*PROVIDED DATA*:
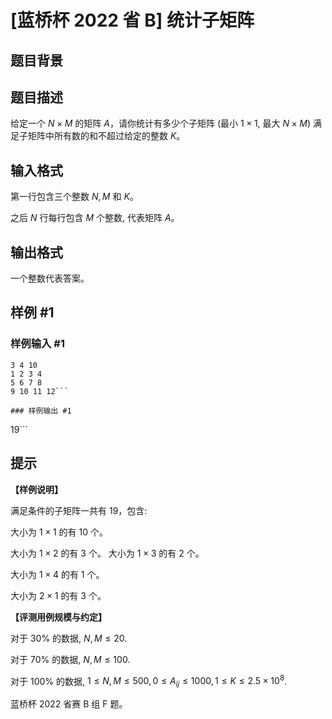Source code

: # [蓝桥杯 2022 省 B] 统计子矩阵

## 题目背景



## 题目描述

给定一个 $N \times M$ 的矩阵 $A$，请你统计有多少个子矩阵 (最小 $1 \times 1$, 最大 $N \times M)$ 满足子矩阵中所有数的和不超过给定的整数 $K$。


## 输入格式

第一行包含三个整数 $N, M$ 和 $K$。

之后 $N$ 行每行包含 $M$ 个整数, 代表矩阵 $A$。

## 输出格式

一个整数代表答案。

## 样例 #1

### 样例输入 #1
```
3 4 10
1 2 3 4
5 6 7 8
9 10 11 12```

### 样例输出 #1

```
19```

## 提示

**【样例说明】**

满足条件的子矩阵一共有 $19$，包含:

大小为 $1 \times 1$ 的有 $10$ 个。

大小为 $1 \times 2$ 的有 $3$ 个。 大小为 $1 \times 3$ 的有 $2$ 个。

大小为 $1 \times 4$ 的有 $1$ 个。

大小为 $2 \times 1$ 的有 $3$ 个。

**【评测用例规模与约定】**

对于 $30 \%$ 的数据, $N, M \leq 20$.

对于 $70 \%$ 的数据, $N, M \leq 100$.

对于 $100 \%$ 的数据, $1 \leq N, M \leq 500,0 \leq A_{i j} \leq 1000,1 \leq K \leq 2.5\times10^8$. 

蓝桥杯 2022 省赛 B 组 F 题。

*TASK TO COMPLETE*: Please extract exactly the lines of the data, from the first through the line containing "大小为 $1 \times 1$ 的有 $10$ 个。", and add no pictures to the copy.

*THE ANSWER*:
Source code

: # [蓝桥杯 2022 省 B] 统计子矩阵

## 题目背景



## 题目描述

给定一个 $N \times M$ 的矩阵 $A$，请你统计有多少个子矩阵 (最小 $1 \times 1$, 最大 $N \times M)$ 满足子矩阵中所有数的和不超过给定的整数 $K$。


## 输入格式

第一行包含三个整数 $N, M$ 和 $K$。

之后 $N$ 行每行包含 $M$ 个整数, 代表矩阵 $A$。

## 输出格式

一个整数代表答案。

## 样例 #1

### 样例输入 #1
```
3 4 10
1 2 3 4
5 6 7 8
9 10 11 12```

### 样例输出 #1

```
19```

## 提示

**【样例说明】**

满足条件的子矩阵一共有 $19$，包含:

大小为 $1 \times 1$ 的有 $10$ 个。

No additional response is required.